• [DATA TO EXAMINE]:
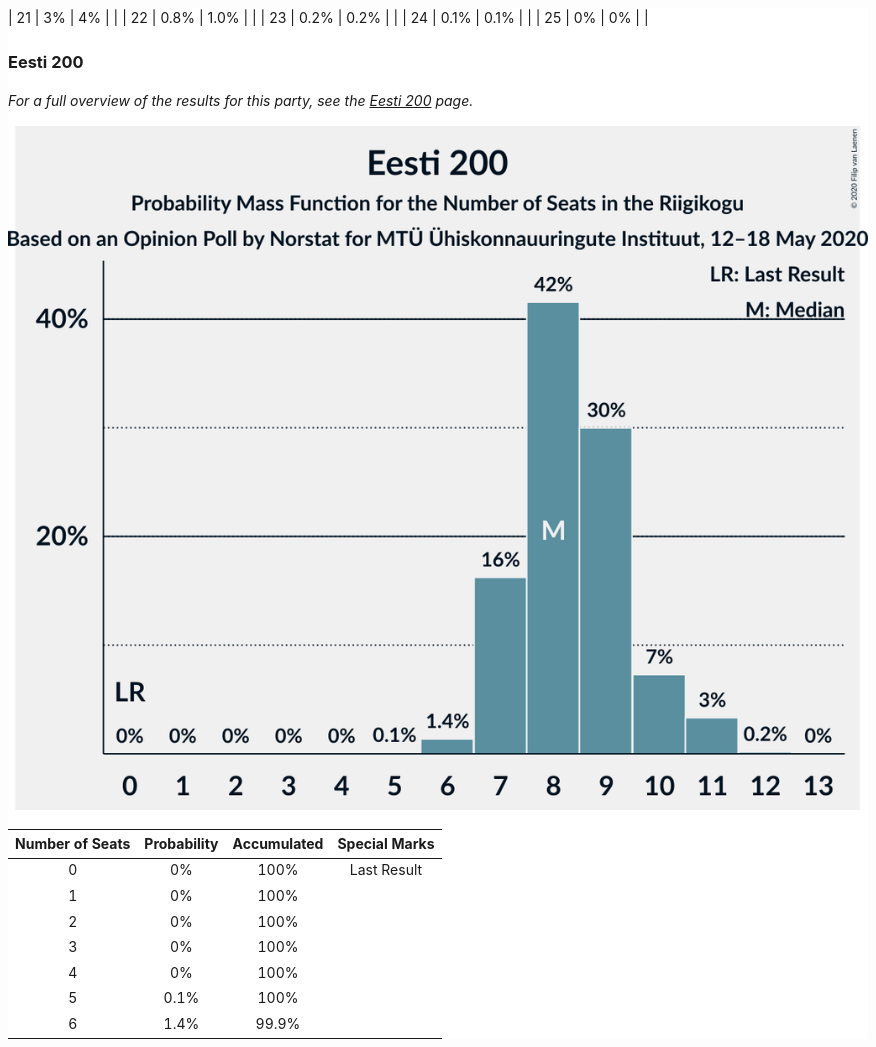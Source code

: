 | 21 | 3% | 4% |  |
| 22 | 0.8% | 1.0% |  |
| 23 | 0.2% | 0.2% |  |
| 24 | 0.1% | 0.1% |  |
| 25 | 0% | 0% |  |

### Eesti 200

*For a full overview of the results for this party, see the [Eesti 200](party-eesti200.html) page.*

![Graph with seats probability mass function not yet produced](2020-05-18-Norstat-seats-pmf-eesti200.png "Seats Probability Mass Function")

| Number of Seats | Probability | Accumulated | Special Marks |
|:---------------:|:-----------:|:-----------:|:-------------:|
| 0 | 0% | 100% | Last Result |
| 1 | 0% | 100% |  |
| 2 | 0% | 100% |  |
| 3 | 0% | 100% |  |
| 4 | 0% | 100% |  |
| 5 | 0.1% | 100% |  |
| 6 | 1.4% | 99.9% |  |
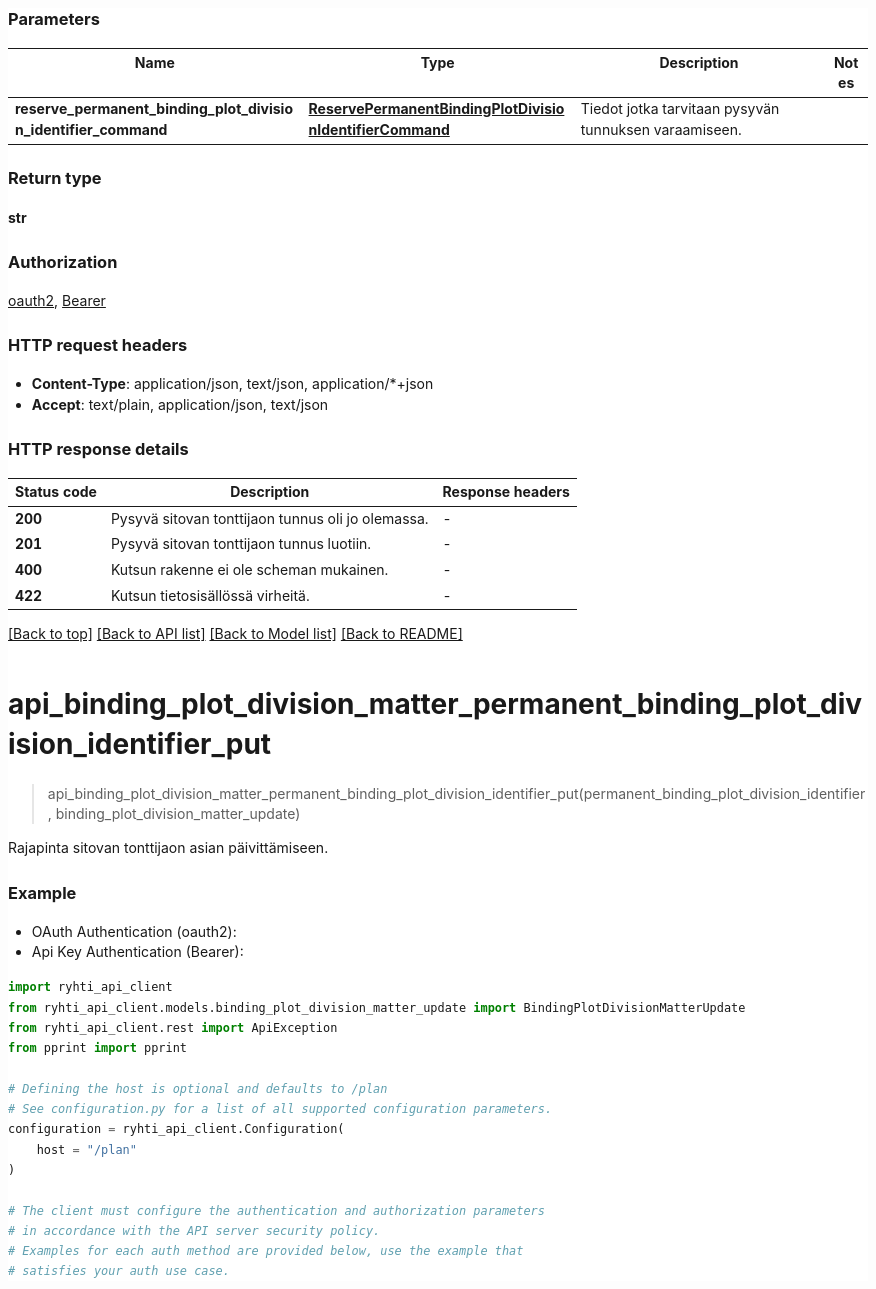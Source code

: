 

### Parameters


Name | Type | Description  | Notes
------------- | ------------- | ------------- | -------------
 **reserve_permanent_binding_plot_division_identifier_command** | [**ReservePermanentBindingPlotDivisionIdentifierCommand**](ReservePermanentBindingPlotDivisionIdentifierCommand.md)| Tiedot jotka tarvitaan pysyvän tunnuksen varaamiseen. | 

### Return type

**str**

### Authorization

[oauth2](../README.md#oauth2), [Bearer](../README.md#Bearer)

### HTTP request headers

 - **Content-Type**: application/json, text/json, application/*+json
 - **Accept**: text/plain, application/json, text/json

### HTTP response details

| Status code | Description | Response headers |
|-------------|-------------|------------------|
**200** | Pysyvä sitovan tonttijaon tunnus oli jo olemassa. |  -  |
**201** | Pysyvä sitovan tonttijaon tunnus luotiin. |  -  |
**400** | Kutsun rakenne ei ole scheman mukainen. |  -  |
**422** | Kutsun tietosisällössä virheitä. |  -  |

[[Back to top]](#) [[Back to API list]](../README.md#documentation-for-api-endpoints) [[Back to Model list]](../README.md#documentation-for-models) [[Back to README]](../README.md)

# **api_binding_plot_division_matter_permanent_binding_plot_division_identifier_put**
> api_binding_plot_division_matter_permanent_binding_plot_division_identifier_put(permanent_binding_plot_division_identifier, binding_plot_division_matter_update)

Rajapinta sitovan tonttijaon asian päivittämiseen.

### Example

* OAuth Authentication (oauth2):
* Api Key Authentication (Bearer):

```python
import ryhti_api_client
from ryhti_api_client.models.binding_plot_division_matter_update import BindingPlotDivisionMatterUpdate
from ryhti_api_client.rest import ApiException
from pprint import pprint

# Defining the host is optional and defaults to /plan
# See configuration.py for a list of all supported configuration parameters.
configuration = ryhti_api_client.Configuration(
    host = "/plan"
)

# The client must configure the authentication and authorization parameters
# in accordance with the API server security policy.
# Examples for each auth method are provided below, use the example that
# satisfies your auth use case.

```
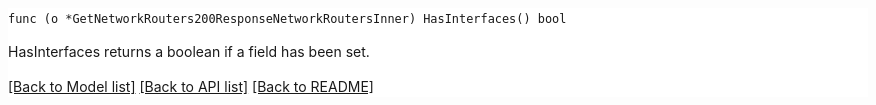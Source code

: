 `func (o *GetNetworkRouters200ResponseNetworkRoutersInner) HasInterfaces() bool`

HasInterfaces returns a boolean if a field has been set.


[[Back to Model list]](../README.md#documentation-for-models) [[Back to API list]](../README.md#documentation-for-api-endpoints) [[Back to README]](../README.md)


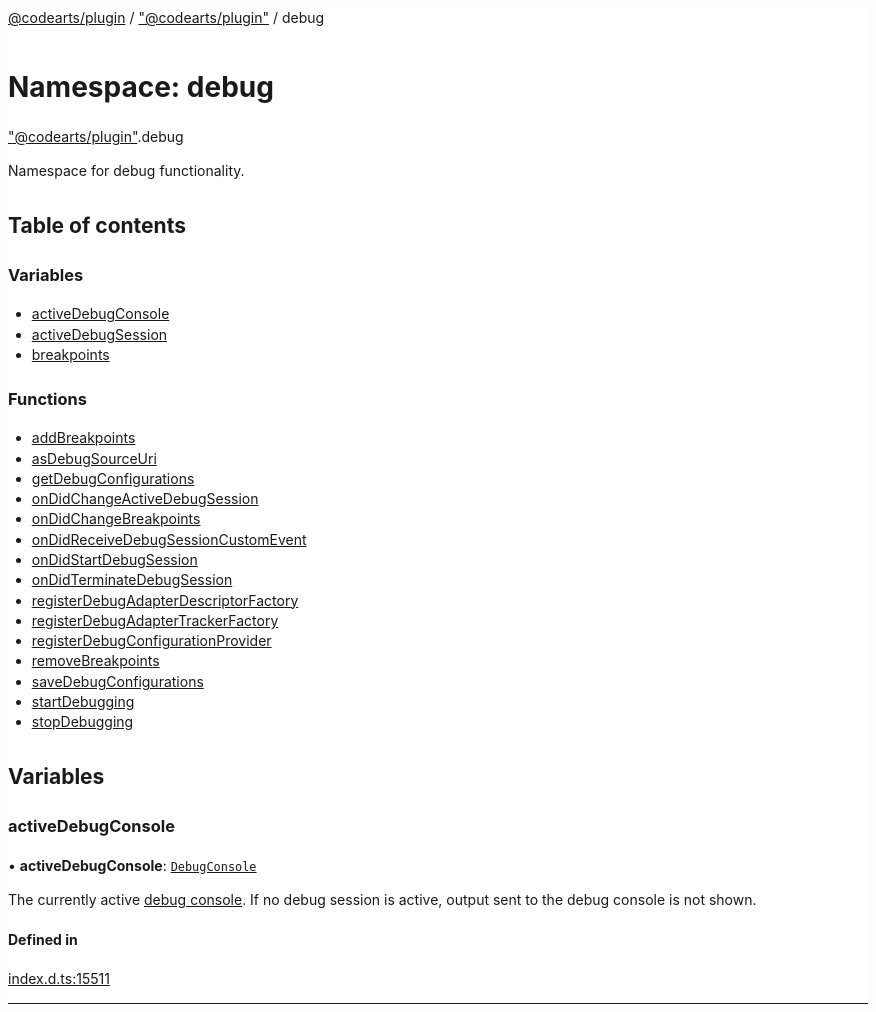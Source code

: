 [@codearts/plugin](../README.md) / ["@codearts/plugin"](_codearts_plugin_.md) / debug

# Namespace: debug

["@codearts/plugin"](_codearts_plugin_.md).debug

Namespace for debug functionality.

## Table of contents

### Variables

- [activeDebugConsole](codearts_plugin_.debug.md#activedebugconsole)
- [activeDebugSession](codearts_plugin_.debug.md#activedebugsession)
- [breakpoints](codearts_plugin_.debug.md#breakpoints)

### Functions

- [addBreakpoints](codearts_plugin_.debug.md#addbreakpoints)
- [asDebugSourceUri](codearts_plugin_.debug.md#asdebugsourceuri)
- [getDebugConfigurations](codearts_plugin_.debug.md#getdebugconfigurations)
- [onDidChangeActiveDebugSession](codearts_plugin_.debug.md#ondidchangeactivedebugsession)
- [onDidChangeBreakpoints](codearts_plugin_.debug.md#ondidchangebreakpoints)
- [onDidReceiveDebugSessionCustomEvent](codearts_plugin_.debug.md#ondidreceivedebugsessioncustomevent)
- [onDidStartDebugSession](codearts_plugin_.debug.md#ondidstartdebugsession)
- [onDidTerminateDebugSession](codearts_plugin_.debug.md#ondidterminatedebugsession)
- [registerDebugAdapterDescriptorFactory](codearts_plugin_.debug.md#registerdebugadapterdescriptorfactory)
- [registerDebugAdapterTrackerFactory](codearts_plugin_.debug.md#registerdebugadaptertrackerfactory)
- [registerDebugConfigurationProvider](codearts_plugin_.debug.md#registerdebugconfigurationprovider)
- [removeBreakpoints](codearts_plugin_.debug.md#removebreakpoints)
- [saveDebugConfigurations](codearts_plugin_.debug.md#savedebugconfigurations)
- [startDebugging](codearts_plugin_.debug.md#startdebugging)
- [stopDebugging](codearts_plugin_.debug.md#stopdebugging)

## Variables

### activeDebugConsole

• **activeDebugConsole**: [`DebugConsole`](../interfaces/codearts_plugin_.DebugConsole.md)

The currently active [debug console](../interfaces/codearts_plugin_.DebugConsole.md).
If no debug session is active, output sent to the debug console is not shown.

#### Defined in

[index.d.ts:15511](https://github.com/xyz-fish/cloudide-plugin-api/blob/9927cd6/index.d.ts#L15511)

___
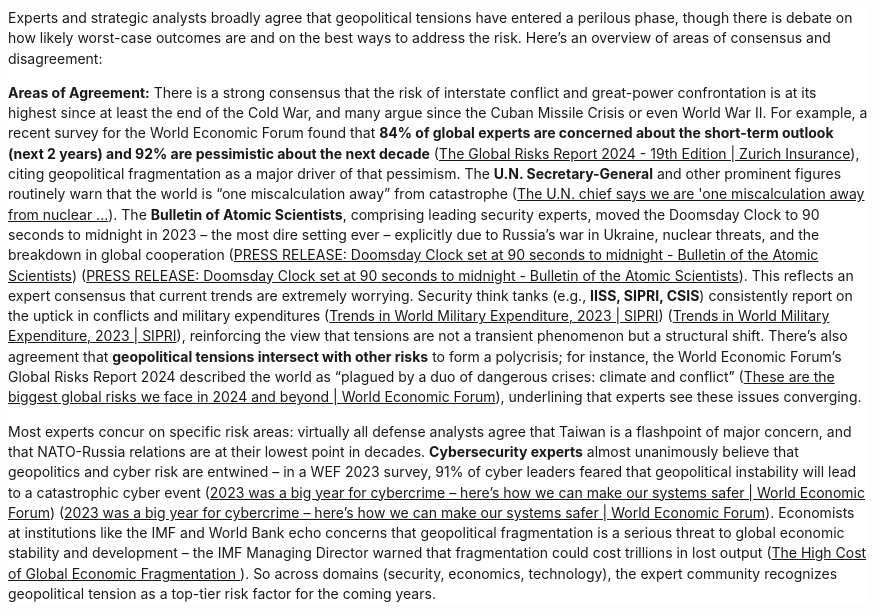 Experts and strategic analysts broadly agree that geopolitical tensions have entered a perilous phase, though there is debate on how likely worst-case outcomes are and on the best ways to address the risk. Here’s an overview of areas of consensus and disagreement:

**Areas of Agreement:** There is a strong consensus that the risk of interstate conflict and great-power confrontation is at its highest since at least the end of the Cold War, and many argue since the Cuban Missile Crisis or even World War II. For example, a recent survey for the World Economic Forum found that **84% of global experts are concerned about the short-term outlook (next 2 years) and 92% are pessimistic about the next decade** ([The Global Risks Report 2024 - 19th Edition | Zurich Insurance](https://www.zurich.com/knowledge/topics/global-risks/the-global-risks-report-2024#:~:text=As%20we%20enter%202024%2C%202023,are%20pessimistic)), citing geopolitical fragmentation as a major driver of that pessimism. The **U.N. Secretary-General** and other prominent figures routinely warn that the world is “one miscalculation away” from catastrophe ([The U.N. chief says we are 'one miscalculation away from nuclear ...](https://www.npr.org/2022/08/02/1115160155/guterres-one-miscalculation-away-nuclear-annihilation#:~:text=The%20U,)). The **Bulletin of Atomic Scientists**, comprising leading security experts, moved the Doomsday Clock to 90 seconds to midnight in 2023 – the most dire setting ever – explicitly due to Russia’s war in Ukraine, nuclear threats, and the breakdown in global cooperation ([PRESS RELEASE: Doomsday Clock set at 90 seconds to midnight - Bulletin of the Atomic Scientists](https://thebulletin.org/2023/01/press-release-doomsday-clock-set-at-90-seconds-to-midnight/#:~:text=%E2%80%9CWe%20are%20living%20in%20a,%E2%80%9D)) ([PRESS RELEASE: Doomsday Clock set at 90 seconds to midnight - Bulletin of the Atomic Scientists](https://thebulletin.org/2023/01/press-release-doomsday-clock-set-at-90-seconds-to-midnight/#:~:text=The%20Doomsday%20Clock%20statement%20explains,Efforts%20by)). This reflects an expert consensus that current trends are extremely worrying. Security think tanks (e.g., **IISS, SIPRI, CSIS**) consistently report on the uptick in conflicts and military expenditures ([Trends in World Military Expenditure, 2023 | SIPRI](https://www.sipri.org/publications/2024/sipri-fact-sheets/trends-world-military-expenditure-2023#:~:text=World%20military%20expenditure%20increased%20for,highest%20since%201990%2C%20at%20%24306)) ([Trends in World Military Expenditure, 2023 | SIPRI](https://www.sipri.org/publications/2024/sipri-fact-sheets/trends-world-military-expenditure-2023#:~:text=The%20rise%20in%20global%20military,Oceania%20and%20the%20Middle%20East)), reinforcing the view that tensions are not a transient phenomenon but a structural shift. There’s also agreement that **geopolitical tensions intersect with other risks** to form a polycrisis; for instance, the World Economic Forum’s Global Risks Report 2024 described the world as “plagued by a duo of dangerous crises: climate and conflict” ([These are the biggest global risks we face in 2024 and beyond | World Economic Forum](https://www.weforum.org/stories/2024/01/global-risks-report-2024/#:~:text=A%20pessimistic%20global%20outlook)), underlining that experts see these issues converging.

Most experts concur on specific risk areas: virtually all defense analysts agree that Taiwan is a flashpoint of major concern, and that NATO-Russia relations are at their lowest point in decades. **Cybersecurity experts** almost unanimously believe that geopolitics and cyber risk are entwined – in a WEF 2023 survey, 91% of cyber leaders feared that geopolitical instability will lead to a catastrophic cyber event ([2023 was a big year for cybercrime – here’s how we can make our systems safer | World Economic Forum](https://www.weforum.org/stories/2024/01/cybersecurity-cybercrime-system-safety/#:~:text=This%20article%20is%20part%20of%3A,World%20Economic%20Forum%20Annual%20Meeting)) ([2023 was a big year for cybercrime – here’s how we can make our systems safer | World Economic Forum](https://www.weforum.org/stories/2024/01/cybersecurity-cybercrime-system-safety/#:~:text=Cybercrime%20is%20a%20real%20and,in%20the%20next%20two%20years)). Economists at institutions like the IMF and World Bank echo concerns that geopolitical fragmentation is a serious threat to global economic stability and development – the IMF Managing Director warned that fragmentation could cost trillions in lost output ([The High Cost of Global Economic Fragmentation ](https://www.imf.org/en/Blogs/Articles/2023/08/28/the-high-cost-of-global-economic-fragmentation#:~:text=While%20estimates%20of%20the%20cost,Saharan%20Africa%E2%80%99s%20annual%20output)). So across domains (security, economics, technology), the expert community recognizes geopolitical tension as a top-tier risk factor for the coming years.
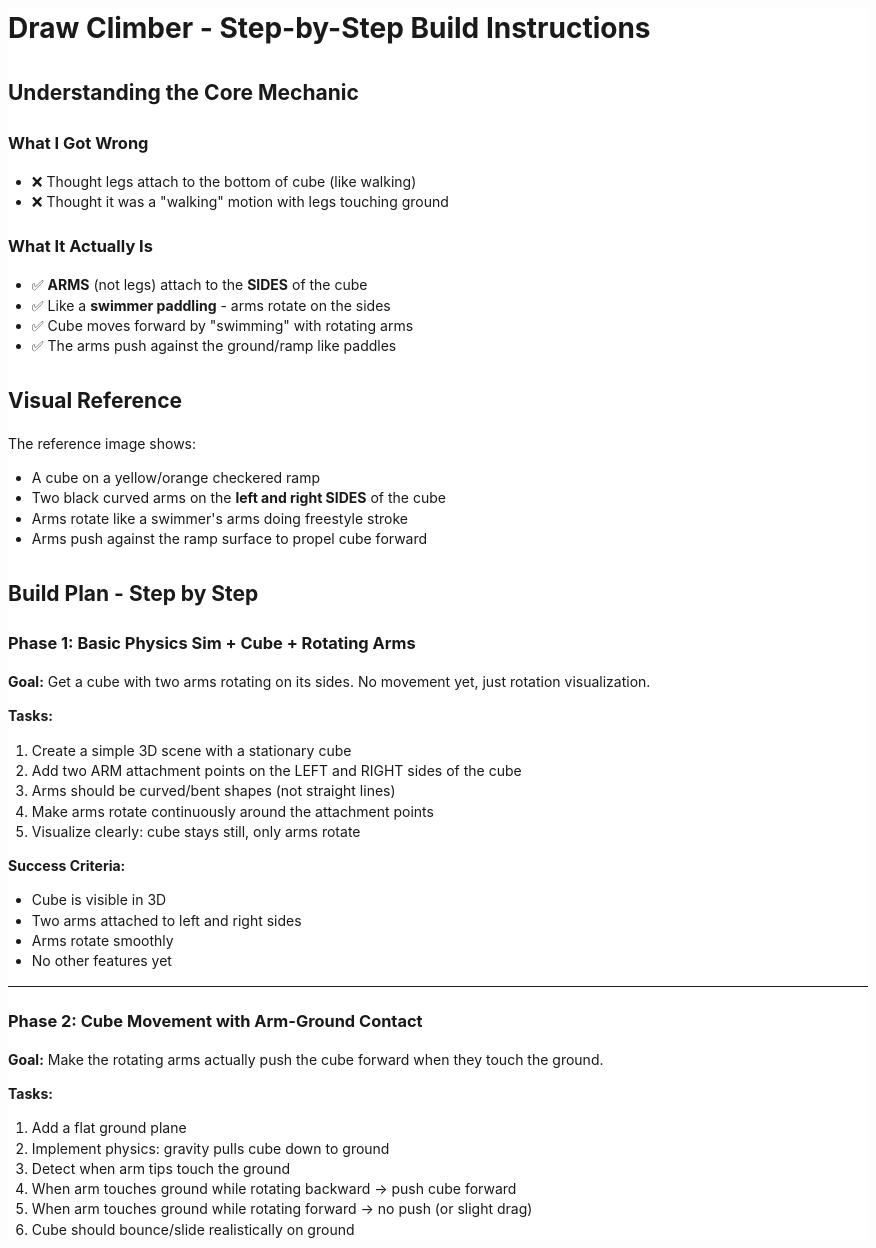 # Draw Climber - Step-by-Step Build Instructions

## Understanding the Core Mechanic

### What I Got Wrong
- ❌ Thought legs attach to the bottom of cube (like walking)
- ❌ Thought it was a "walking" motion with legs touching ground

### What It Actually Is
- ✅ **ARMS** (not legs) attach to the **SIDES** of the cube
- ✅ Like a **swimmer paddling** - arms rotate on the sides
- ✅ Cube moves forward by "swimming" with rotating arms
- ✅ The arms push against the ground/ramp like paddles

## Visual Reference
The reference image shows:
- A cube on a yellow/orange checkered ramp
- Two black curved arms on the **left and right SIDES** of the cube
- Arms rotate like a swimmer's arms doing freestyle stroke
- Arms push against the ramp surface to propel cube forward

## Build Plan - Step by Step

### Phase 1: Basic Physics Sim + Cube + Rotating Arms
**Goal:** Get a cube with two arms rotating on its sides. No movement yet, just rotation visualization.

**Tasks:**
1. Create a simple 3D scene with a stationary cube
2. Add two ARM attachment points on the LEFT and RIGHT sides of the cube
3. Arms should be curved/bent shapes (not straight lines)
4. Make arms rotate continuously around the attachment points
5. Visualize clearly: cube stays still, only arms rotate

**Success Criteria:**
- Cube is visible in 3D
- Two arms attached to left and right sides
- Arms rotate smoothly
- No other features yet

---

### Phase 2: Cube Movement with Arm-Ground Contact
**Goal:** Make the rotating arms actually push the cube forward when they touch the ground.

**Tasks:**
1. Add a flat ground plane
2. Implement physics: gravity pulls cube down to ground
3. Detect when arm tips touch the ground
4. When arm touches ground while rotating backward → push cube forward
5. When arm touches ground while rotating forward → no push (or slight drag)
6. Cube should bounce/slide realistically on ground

• [ABOUT THIS TASK]: Scan the material above. Copy each line that holds the word "legs".

• [RESPONSE TO THIS EXERCISE]:
- ❌ Thought legs attach to the bottom of cube (like walking)
- ❌ Thought it was a "walking" motion with legs touching ground
- ✅ **ARMS** (not legs) attach to the **SIDES** of the cube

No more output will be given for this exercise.